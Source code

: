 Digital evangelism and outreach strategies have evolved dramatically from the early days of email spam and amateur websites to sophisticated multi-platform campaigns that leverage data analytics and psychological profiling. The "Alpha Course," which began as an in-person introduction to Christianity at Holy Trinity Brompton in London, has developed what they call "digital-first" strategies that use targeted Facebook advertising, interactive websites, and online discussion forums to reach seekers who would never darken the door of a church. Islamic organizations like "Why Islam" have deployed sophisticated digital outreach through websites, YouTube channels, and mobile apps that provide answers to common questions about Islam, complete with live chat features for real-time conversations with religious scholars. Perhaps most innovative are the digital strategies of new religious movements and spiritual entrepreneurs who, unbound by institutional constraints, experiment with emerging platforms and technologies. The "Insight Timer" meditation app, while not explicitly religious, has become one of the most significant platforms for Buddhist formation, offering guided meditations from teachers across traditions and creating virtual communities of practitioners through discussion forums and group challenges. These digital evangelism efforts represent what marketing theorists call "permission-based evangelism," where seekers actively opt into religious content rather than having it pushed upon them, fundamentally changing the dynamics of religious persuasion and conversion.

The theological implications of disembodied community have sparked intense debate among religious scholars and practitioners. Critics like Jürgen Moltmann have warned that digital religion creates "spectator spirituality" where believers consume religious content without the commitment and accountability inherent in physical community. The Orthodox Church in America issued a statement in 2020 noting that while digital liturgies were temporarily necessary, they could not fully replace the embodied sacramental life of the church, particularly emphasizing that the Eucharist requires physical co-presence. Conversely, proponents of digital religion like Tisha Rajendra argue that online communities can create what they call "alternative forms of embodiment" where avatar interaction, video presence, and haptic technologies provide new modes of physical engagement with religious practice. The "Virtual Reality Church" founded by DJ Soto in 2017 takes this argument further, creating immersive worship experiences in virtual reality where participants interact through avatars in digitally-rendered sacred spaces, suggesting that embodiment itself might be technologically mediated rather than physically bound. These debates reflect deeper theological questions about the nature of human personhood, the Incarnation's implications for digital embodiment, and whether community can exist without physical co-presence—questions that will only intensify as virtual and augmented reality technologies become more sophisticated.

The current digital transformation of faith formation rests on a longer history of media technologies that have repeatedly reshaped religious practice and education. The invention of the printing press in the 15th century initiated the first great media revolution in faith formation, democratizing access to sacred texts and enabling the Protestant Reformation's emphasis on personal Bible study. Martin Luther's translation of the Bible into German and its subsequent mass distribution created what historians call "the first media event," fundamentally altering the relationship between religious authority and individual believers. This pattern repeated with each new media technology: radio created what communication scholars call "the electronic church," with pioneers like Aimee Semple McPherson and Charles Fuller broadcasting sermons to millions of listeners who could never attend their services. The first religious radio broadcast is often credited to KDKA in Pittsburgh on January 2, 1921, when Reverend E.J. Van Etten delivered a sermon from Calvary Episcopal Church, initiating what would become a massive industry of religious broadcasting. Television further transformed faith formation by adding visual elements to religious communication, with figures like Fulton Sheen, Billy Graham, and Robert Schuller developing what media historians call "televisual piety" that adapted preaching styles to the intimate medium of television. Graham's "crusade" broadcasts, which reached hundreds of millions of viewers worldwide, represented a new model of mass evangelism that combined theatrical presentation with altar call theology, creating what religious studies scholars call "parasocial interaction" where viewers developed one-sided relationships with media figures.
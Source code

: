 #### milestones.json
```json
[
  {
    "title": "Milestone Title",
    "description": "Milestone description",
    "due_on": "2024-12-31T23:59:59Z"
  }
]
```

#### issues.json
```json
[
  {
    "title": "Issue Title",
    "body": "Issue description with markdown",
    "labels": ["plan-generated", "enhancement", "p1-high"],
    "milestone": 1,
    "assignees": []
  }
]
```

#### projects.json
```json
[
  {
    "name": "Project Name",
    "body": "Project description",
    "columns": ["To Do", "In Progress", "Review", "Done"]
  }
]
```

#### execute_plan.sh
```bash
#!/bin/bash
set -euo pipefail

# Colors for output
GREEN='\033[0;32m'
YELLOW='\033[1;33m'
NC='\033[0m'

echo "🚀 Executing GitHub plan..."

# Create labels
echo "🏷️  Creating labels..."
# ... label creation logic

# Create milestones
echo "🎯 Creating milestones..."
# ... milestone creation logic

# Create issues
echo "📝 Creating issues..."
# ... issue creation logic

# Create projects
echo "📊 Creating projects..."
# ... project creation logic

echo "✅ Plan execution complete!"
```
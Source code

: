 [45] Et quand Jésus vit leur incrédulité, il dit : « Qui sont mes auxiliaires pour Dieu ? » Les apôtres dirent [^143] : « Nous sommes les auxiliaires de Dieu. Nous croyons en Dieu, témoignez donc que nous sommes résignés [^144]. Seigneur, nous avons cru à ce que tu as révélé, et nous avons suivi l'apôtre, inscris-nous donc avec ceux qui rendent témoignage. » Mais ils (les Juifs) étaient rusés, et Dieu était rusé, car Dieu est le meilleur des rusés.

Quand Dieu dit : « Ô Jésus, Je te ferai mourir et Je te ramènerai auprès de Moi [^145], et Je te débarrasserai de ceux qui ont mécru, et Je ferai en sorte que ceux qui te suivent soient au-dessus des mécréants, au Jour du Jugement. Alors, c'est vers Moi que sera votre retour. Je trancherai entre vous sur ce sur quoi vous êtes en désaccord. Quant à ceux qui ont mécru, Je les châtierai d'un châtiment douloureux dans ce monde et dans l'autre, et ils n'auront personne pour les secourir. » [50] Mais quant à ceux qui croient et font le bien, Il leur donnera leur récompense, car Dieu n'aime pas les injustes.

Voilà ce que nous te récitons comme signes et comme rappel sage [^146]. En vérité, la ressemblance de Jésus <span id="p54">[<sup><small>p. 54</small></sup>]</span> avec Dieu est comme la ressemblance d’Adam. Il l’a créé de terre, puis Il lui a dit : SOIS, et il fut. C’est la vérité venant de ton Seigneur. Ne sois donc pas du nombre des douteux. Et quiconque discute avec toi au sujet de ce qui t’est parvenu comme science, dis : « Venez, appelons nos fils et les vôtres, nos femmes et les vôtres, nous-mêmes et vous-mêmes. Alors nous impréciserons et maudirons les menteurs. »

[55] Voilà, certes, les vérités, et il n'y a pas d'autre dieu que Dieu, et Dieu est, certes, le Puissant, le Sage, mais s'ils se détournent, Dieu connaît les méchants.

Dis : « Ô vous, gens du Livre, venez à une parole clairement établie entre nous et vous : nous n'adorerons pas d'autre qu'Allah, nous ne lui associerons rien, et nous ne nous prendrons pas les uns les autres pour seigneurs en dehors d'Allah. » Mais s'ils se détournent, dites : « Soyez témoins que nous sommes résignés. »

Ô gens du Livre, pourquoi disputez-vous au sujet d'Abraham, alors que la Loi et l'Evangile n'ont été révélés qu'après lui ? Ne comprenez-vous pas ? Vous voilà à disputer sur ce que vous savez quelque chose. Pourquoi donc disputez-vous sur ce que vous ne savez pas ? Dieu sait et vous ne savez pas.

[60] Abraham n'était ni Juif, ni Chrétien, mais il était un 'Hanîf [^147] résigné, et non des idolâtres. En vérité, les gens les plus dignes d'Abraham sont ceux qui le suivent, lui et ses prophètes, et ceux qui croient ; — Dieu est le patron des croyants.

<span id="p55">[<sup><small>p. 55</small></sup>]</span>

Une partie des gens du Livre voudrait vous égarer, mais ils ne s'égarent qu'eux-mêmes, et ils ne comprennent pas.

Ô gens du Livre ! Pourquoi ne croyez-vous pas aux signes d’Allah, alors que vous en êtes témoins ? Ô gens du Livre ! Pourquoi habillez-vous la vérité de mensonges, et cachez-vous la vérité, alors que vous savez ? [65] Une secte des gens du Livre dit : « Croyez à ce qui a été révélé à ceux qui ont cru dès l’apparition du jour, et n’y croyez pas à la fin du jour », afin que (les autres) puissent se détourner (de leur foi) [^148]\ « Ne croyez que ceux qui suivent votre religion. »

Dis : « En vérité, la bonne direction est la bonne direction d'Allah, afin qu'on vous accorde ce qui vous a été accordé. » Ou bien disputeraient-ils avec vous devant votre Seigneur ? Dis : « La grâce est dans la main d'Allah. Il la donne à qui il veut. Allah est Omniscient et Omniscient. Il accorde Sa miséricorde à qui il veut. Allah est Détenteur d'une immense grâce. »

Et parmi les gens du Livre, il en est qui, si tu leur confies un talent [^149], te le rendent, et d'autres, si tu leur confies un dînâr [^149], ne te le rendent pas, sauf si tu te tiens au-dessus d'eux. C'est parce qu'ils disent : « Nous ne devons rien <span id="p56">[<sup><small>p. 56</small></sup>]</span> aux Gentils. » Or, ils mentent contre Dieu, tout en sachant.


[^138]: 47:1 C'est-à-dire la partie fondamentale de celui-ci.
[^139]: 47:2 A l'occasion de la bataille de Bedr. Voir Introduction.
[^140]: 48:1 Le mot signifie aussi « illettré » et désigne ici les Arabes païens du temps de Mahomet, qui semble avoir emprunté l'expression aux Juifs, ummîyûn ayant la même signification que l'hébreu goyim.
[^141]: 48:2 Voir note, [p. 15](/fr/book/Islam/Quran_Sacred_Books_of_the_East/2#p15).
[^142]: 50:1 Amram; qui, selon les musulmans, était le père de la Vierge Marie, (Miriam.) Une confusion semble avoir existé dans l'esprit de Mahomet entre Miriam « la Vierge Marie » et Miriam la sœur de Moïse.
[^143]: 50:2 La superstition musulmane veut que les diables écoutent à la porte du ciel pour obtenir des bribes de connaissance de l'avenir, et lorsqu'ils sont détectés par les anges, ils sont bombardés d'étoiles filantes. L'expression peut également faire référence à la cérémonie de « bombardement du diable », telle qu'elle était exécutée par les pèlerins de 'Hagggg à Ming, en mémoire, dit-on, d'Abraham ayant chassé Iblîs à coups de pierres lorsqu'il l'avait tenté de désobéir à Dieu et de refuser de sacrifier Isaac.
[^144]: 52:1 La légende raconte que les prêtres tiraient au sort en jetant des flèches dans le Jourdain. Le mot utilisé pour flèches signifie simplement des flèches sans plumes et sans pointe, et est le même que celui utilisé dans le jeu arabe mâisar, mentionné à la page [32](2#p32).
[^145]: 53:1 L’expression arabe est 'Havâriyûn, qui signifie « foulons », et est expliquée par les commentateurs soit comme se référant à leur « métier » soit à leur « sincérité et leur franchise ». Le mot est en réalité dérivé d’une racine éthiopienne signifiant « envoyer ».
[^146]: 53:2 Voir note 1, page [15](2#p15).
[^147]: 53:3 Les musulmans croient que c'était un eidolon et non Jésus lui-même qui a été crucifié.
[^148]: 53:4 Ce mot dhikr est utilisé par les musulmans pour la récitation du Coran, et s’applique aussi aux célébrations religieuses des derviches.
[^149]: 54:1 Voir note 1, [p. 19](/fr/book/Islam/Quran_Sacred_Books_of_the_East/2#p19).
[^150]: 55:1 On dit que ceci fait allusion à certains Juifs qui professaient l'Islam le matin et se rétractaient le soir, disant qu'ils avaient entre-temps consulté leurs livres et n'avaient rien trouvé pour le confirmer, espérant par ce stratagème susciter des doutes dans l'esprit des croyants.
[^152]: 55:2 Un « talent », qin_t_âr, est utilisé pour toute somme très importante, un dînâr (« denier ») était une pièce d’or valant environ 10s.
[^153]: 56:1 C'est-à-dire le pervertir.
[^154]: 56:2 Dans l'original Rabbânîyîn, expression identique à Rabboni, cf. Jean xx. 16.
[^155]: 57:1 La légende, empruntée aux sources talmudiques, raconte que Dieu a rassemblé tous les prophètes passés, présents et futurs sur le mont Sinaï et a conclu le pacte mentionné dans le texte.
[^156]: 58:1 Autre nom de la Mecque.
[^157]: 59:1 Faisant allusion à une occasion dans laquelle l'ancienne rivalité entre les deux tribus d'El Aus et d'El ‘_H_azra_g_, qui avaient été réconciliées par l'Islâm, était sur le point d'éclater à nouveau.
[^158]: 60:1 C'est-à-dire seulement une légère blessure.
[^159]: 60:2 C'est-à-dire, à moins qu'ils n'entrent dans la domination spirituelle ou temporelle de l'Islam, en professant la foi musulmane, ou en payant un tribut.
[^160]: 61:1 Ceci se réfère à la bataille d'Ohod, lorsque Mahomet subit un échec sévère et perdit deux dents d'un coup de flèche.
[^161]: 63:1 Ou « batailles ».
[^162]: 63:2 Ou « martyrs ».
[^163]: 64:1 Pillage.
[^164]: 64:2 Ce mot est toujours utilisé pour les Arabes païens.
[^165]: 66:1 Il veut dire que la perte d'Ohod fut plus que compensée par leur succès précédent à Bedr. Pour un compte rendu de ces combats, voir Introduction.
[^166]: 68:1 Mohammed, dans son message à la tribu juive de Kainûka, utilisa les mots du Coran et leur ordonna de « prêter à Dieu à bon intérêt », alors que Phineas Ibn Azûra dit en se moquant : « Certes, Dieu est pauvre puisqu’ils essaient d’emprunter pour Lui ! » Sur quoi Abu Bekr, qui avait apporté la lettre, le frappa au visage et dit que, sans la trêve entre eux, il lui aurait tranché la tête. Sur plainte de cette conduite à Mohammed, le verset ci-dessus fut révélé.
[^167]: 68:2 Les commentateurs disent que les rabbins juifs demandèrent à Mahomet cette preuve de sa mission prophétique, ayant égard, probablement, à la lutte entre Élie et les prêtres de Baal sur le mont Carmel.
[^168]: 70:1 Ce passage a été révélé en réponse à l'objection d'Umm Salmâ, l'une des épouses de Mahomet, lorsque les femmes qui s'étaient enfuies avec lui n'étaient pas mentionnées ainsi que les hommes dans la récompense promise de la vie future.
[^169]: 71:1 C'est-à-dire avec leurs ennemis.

■ Work order:
What is needed is each line from the records with the word "leurs" in it.

■ Exercise solution:
[^150]: 55:1 On dit que ceci fait allusion à certains Juifs qui professaient l'Islam le matin et se rétractaient le soir, disant qu'ils avaient entre-temps consulté leurs livres et n'avaient rien trouvé pour le confirmer, espérant par ce stratagème susciter des doutes dans l'esprit des croyants.
[^169]: 71:1 C'est-à-dire avec leurs ennemis.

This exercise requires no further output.